DATA FOR ANALYSIS:

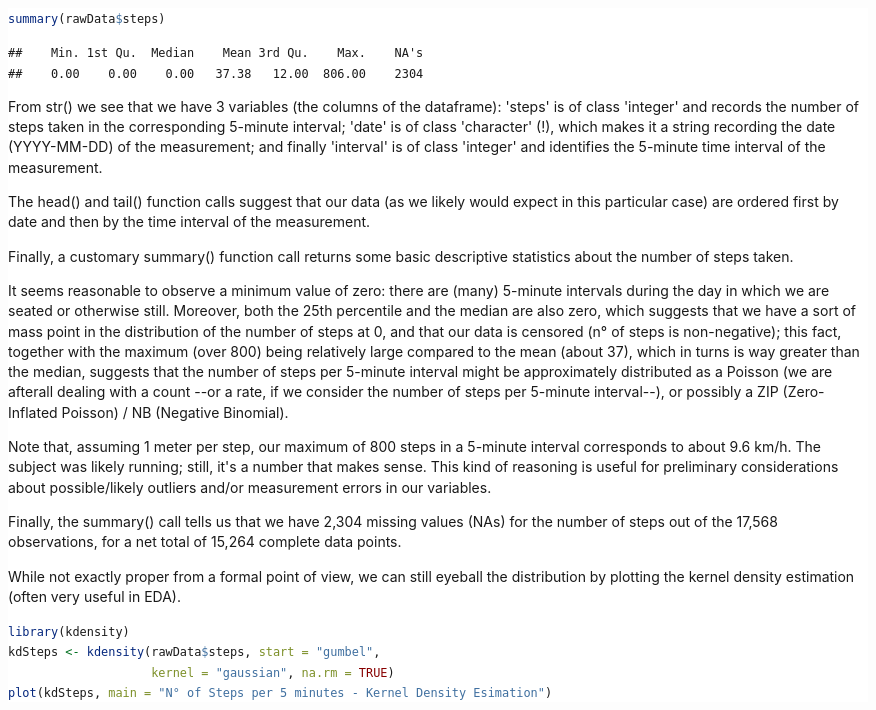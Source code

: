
 ```r
summary(rawData$steps) 
```

```
##    Min. 1st Qu.  Median    Mean 3rd Qu.    Max.    NA's 
##    0.00    0.00    0.00   37.38   12.00  806.00    2304
```

From str() we see that we have 3 variables (the columns of the dataframe): 'steps' is of class 'integer' and records the number of steps taken in the corresponding 5-minute interval; 'date' is of class 'character' (!), which makes it a string recording the date (YYYY-MM-DD) of the measurement; and finally 'interval' is of class 'integer' and identifies the 5-minute time interval of the measurement. 

The head() and tail() function calls suggest that our data (as we likely would expect in this particular case) are ordered first by date and then by the time interval of the measurement. 

Finally, a customary summary() function call returns some basic descriptive statistics about the number of steps taken. 

It seems reasonable to observe a minimum value of zero: there are (many) 5-minute intervals during the day in which we are seated or otherwise still. 
Moreover, both the 25th percentile and the median are also zero, which suggests that we have a sort of mass point in the distribution of the number of steps at 0, and that our data is censored (n° of steps is non-negative); this fact, together with the maximum (over 800) being relatively large compared to the mean (about 37), which in turns is way greater than the median, suggests that the number of steps per 5-minute interval might be approximately distributed as a Poisson (we are afterall dealing with a count --or a rate, if we consider the number of steps per 5-minute interval--), or possibly a ZIP (Zero-Inflated Poisson) / NB (Negative Binomial). 

Note that, assuming 1 meter per step, our maximum of 800 steps in a 5-minute interval corresponds to about 9.6 km/h. The subject was likely running; still, it's a number that makes sense. This kind of reasoning is useful for preliminary considerations about possible/likely outliers and/or measurement errors in our variables. 

Finally, the summary() call tells us that we have 2,304 missing values (NAs) for the number of steps out of the 17,568 observations, for a net total of 15,264 complete data points.  

While not exactly proper from a formal point of view, we can still eyeball the distribution by plotting the kernel density estimation (often very useful in EDA).  


```r
library(kdensity) 
kdSteps <- kdensity(rawData$steps, start = "gumbel", 
                    kernel = "gaussian", na.rm = TRUE) 
plot(kdSteps, main = "N° of Steps per 5 minutes - Kernel Density Esimation") 
```
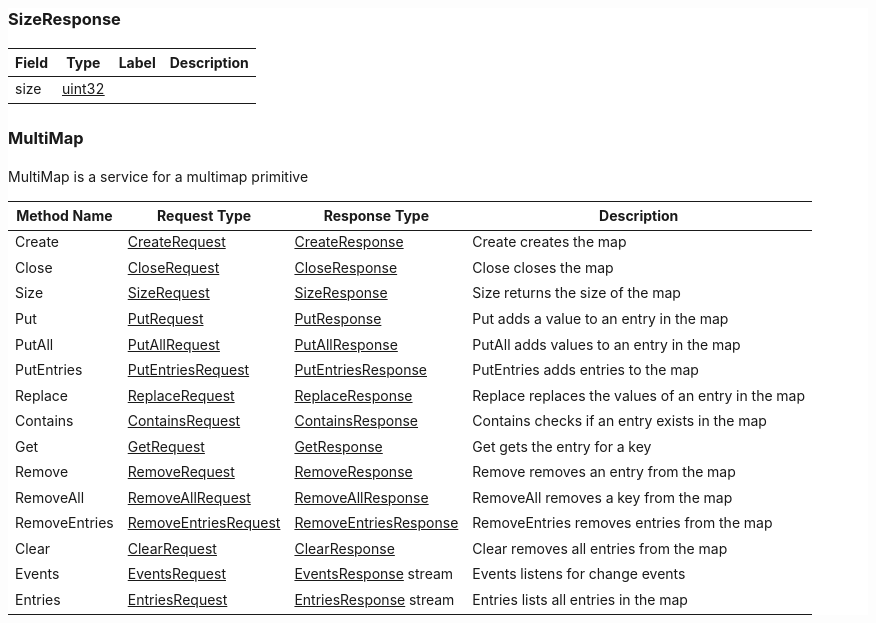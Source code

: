 




<a name="atomix-runtime-multimap-v1-SizeResponse"></a>

### SizeResponse



| Field | Type | Label | Description |
| ----- | ---- | ----- | ----------- |
| size | [uint32](#uint32) |  |  |





 

 

 


<a name="atomix-runtime-multimap-v1-MultiMap"></a>

### MultiMap
MultiMap is a service for a multimap primitive

| Method Name | Request Type | Response Type | Description |
| ----------- | ------------ | ------------- | ------------|
| Create | [CreateRequest](#atomix-runtime-multimap-v1-CreateRequest) | [CreateResponse](#atomix-runtime-multimap-v1-CreateResponse) | Create creates the map |
| Close | [CloseRequest](#atomix-runtime-multimap-v1-CloseRequest) | [CloseResponse](#atomix-runtime-multimap-v1-CloseResponse) | Close closes the map |
| Size | [SizeRequest](#atomix-runtime-multimap-v1-SizeRequest) | [SizeResponse](#atomix-runtime-multimap-v1-SizeResponse) | Size returns the size of the map |
| Put | [PutRequest](#atomix-runtime-multimap-v1-PutRequest) | [PutResponse](#atomix-runtime-multimap-v1-PutResponse) | Put adds a value to an entry in the map |
| PutAll | [PutAllRequest](#atomix-runtime-multimap-v1-PutAllRequest) | [PutAllResponse](#atomix-runtime-multimap-v1-PutAllResponse) | PutAll adds values to an entry in the map |
| PutEntries | [PutEntriesRequest](#atomix-runtime-multimap-v1-PutEntriesRequest) | [PutEntriesResponse](#atomix-runtime-multimap-v1-PutEntriesResponse) | PutEntries adds entries to the map |
| Replace | [ReplaceRequest](#atomix-runtime-multimap-v1-ReplaceRequest) | [ReplaceResponse](#atomix-runtime-multimap-v1-ReplaceResponse) | Replace replaces the values of an entry in the map |
| Contains | [ContainsRequest](#atomix-runtime-multimap-v1-ContainsRequest) | [ContainsResponse](#atomix-runtime-multimap-v1-ContainsResponse) | Contains checks if an entry exists in the map |
| Get | [GetRequest](#atomix-runtime-multimap-v1-GetRequest) | [GetResponse](#atomix-runtime-multimap-v1-GetResponse) | Get gets the entry for a key |
| Remove | [RemoveRequest](#atomix-runtime-multimap-v1-RemoveRequest) | [RemoveResponse](#atomix-runtime-multimap-v1-RemoveResponse) | Remove removes an entry from the map |
| RemoveAll | [RemoveAllRequest](#atomix-runtime-multimap-v1-RemoveAllRequest) | [RemoveAllResponse](#atomix-runtime-multimap-v1-RemoveAllResponse) | RemoveAll removes a key from the map |
| RemoveEntries | [RemoveEntriesRequest](#atomix-runtime-multimap-v1-RemoveEntriesRequest) | [RemoveEntriesResponse](#atomix-runtime-multimap-v1-RemoveEntriesResponse) | RemoveEntries removes entries from the map |
| Clear | [ClearRequest](#atomix-runtime-multimap-v1-ClearRequest) | [ClearResponse](#atomix-runtime-multimap-v1-ClearResponse) | Clear removes all entries from the map |
| Events | [EventsRequest](#atomix-runtime-multimap-v1-EventsRequest) | [EventsResponse](#atomix-runtime-multimap-v1-EventsResponse) stream | Events listens for change events |
| Entries | [EntriesRequest](#atomix-runtime-multimap-v1-EntriesRequest) | [EntriesResponse](#atomix-runtime-multimap-v1-EntriesResponse) stream | Entries lists all entries in the map |
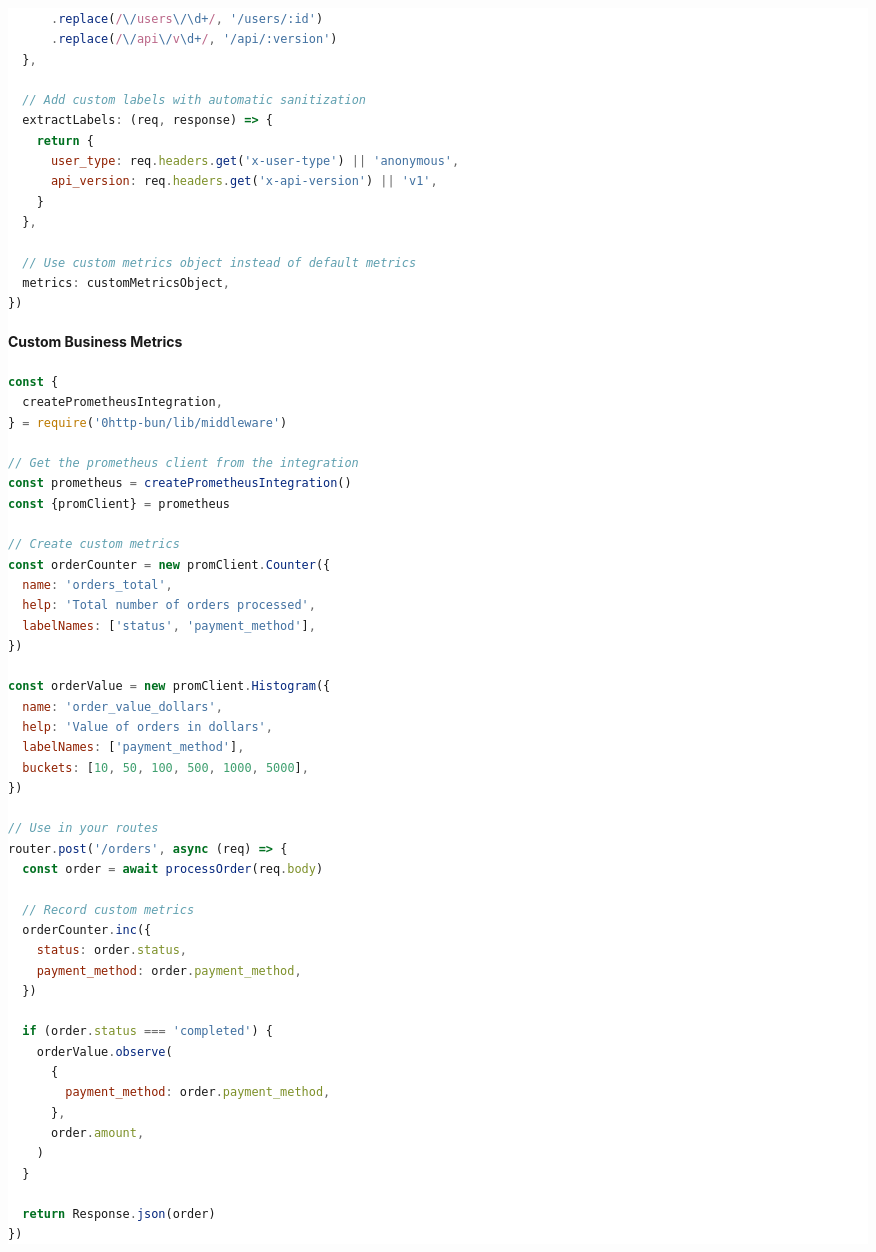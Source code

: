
```javascript
      .replace(/\/users\/\d+/, '/users/:id')
      .replace(/\/api\/v\d+/, '/api/:version')
  },

  // Add custom labels with automatic sanitization
  extractLabels: (req, response) => {
    return {
      user_type: req.headers.get('x-user-type') || 'anonymous',
      api_version: req.headers.get('x-api-version') || 'v1',
    }
  },

  // Use custom metrics object instead of default metrics
  metrics: customMetricsObject,
})
```

#### Custom Business Metrics

```javascript
const {
  createPrometheusIntegration,
} = require('0http-bun/lib/middleware')

// Get the prometheus client from the integration
const prometheus = createPrometheusIntegration()
const {promClient} = prometheus

// Create custom metrics
const orderCounter = new promClient.Counter({
  name: 'orders_total',
  help: 'Total number of orders processed',
  labelNames: ['status', 'payment_method'],
})

const orderValue = new promClient.Histogram({
  name: 'order_value_dollars',
  help: 'Value of orders in dollars',
  labelNames: ['payment_method'],
  buckets: [10, 50, 100, 500, 1000, 5000],
})

// Use in your routes
router.post('/orders', async (req) => {
  const order = await processOrder(req.body)

  // Record custom metrics
  orderCounter.inc({
    status: order.status,
    payment_method: order.payment_method,
  })

  if (order.status === 'completed') {
    orderValue.observe(
      {
        payment_method: order.payment_method,
      },
      order.amount,
    )
  }

  return Response.json(order)
})
```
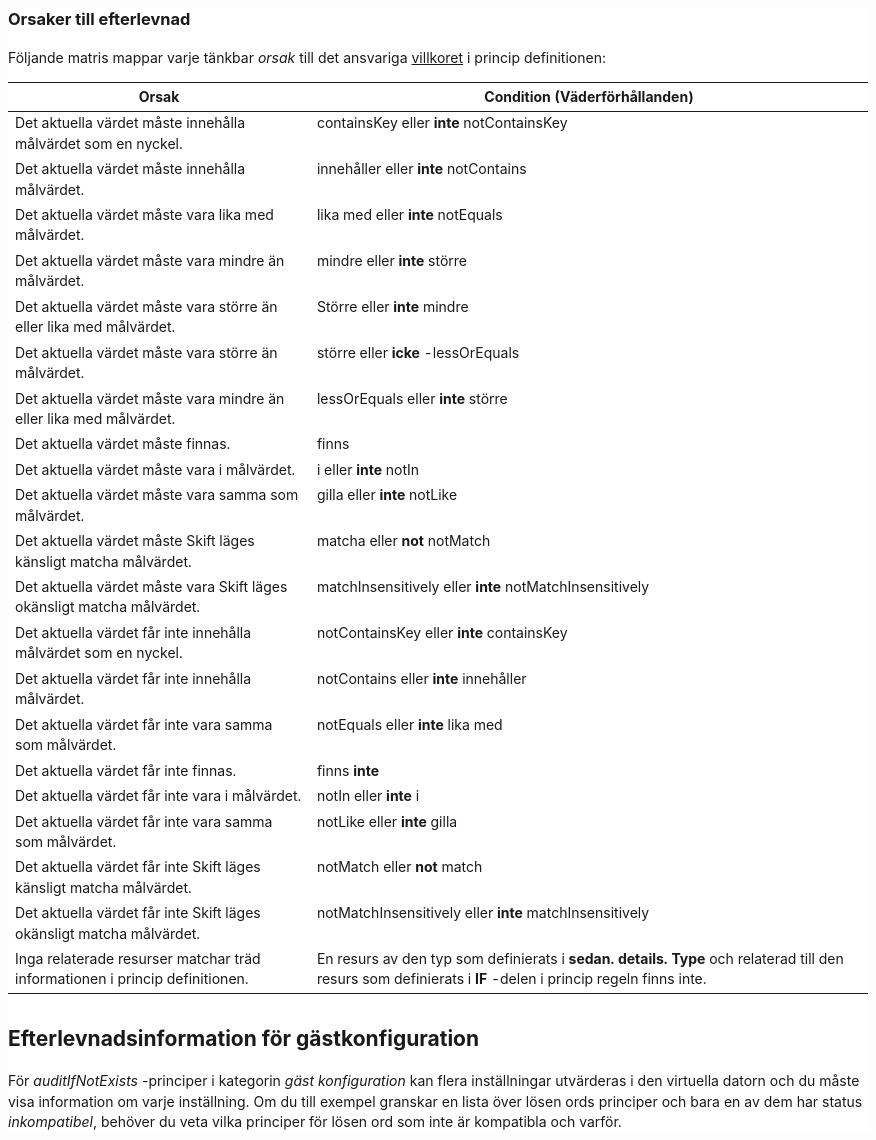 ### <a name="compliance-reasons"></a>Orsaker till efterlevnad

Följande matris mappar varje tänkbar _orsak_ till det ansvariga [villkoret](../concepts/definition-structure.md#conditions) i princip definitionen:

|Orsak | Condition (Väderförhållanden) |
|-|-|
|Det aktuella värdet måste innehålla målvärdet som en nyckel. |containsKey eller **inte** notContainsKey |
|Det aktuella värdet måste innehålla målvärdet. |innehåller eller **inte** notContains |
|Det aktuella värdet måste vara lika med målvärdet. |lika med eller **inte** notEquals |
|Det aktuella värdet måste vara mindre än målvärdet. |mindre eller **inte** större |
|Det aktuella värdet måste vara större än eller lika med målvärdet. |Större eller **inte** mindre |
|Det aktuella värdet måste vara större än målvärdet. |större eller **icke** -lessOrEquals |
|Det aktuella värdet måste vara mindre än eller lika med målvärdet. |lessOrEquals eller **inte** större |
|Det aktuella värdet måste finnas. |finns |
|Det aktuella värdet måste vara i målvärdet. |i eller **inte** notIn |
|Det aktuella värdet måste vara samma som målvärdet. |gilla eller **inte** notLike |
|Det aktuella värdet måste Skift läges känsligt matcha målvärdet. |matcha eller **not** notMatch |
|Det aktuella värdet måste vara Skift läges okänsligt matcha målvärdet. |matchInsensitively eller **inte** notMatchInsensitively |
|Det aktuella värdet får inte innehålla målvärdet som en nyckel. |notContainsKey eller **inte** containsKey|
|Det aktuella värdet får inte innehålla målvärdet. |notContains eller **inte** innehåller |
|Det aktuella värdet får inte vara samma som målvärdet. |notEquals eller **inte** lika med |
|Det aktuella värdet får inte finnas. |finns **inte**  |
|Det aktuella värdet får inte vara i målvärdet. |notIn eller **inte** i |
|Det aktuella värdet får inte vara samma som målvärdet. |notLike eller **inte** gilla |
|Det aktuella värdet får inte Skift läges känsligt matcha målvärdet. |notMatch eller **not** match |
|Det aktuella värdet får inte Skift läges okänsligt matcha målvärdet. |notMatchInsensitively eller **inte** matchInsensitively |
|Inga relaterade resurser matchar träd informationen i princip definitionen. |En resurs av den typ som definierats i **sedan. details. Type** och relaterad till den resurs som definierats i **IF** -delen i princip regeln finns inte. |

## <a name="compliance-details-for-guest-configuration"></a>Efterlevnadsinformation för gästkonfiguration

För _auditIfNotExists_ -principer i kategorin _gäst konfiguration_ kan flera inställningar utvärderas i den virtuella datorn och du måste visa information om varje inställning. Om du till exempel granskar en lista över lösen ords principer och bara en av dem har status _inkompatibel_, behöver du veta vilka principer för lösen ord som inte är kompatibla och varför.
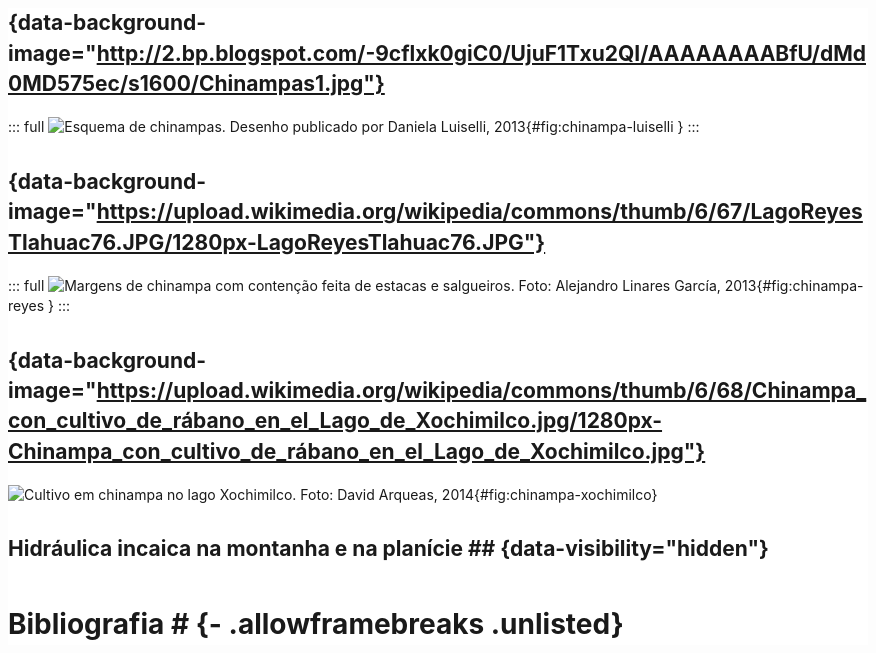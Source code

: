 ## {data-background-image="http://2.bp.blogspot.com/-9cflxk0giC0/UjuF1Txu2QI/AAAAAAAABfU/dMd0MD575ec/s1600/Chinampas1.jpg"}

::: full
![Esquema de chinampas. Desenho publicado por [Daniela Luiselli, 2013][]](http://2.bp.blogspot.com/-9cflxk0giC0/UjuF1Txu2QI/AAAAAAAABfU/dMd0MD575ec/s1600/Chinampas1.jpg){#fig:chinampa-luiselli  }
:::

[Daniela Luiselli, 2013]: http://clio-mexico-luiselli.blogspot.com/2013/09/chinampas.html

## {data-background-image="https://upload.wikimedia.org/wikipedia/commons/thumb/6/67/LagoReyesTlahuac76.JPG/1280px-LagoReyesTlahuac76.JPG"}

::: full
![Margens de chinampa com contenção feita de estacas e salgueiros. Foto: [Alejandro Linares García, 2013][]](https://upload.wikimedia.org/wikipedia/commons/thumb/6/67/LagoReyesTlahuac76.JPG/1024px-LagoReyesTlahuac76.JPG){#fig:chinampa-reyes  }
:::

[Alejandro Linares García, 2013]: https://commons.wikimedia.org/wiki/File:LagoReyesTlahuac76.JPG

## {data-background-image="https://upload.wikimedia.org/wikipedia/commons/thumb/6/68/Chinampa_con_cultivo_de_rábano_en_el_Lago_de_Xochimilco.jpg/1280px-Chinampa_con_cultivo_de_rábano_en_el_Lago_de_Xochimilco.jpg"}

![Cultivo em chinampa no lago Xochimilco. Foto: [David Arqueas, 2014][]](https://upload.wikimedia.org/wikipedia/commons/thumb/6/68/Chinampa_con_cultivo_de_rábano_en_el_Lago_de_Xochimilco.jpg/1024px-Chinampa_con_cultivo_de_rábano_en_el_Lago_de_Xochimilco.jpg){#fig:chinampa-xochimilco}

[David Arqueas, 2014]: https://commons.wikimedia.org/wiki/File:Chinampa_con_cultivo_de_rábano_en_el_Lago_de_Xochimilco.jpg

## Hidráulica incaica na montanha e na planície ## {data-visibility="hidden"}

# Bibliografia # {- .allowframebreaks .unlisted}



[Globalização]: https://pt.wikipedia.org/wiki/Globaliza%C3%A7%C3%A3o
[Eugène Pirou, 1904]: https://commons.wikimedia.org/wiki/File:Auguste_Choisy_par_Eugène_Pirou.jpg
[*Histoire de l'architecture*, 1899]: https://commons.wikimedia.org/wiki/Category:Histoire_de_l'architecture,_by_Auguste_Choisy_(1899)
[Civilization Fanatics Center, 2006]: https://forums.civfanatics.com/threads/feedback-tech-tree.175251/
[Janet Lippman Abu-Lughod (1928--2013)]: https://en.wikipedia.org/wiki/Janet_Abu-Lughod
[Derfel73, 2011]: https://commons.wikimedia.org/wiki/File:Archaic_globalization.svg
[G.D. Coleman, 1839]: https://commons.wikimedia.org/wiki/File:Singapore_Environs_1839.jpg
[Kenneth Hall, 1996]: https://www.persee.fr/doc/arch_0044-8613_1996_num_52_1_3357
[Desenho holandês de 1656]: https://commons.wikimedia.org/wiki/File:AMH-4570-NA_Map_of_the_fort_at_Malakka.jpg
[Marcin Konsek, 2016]: https://commons.wikimedia.org/wiki/File:2016_Singapur,_Kampong_Glam,_Ulica_Kandahar,_Domy-sklepy_(01).jpg
[costa Suaíle]: https://en.wikipedia.org/wiki/Swahili_coast
[Stephanie Wynne-Jones]: https://en.wikipedia.org/wiki/Stephanie_Wynne-Jones
[Juan Miguel, 2013]: https://commons.wikimedia.org/wiki/File:Mesoamérica_y_Centroamerica_prehispanica_siglo_XVI.svg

WHAT TO DO:
Among the lines above, please find those with "likely" and copy them.

RESULT OF THIS EXERCISE:
The head() and tail() function calls suggest that our data (as we likely would expect in this particular case) are ordered first by date and then by the time interval of the measurement. 
Note that, assuming 1 meter per step, our maximum of 800 steps in a 5-minute interval corresponds to about 9.6 km/h. The subject was likely running; still, it's a number that makes sense. This kind of reasoning is useful for preliminary considerations about possible/likely outliers and/or measurement errors in our variables. 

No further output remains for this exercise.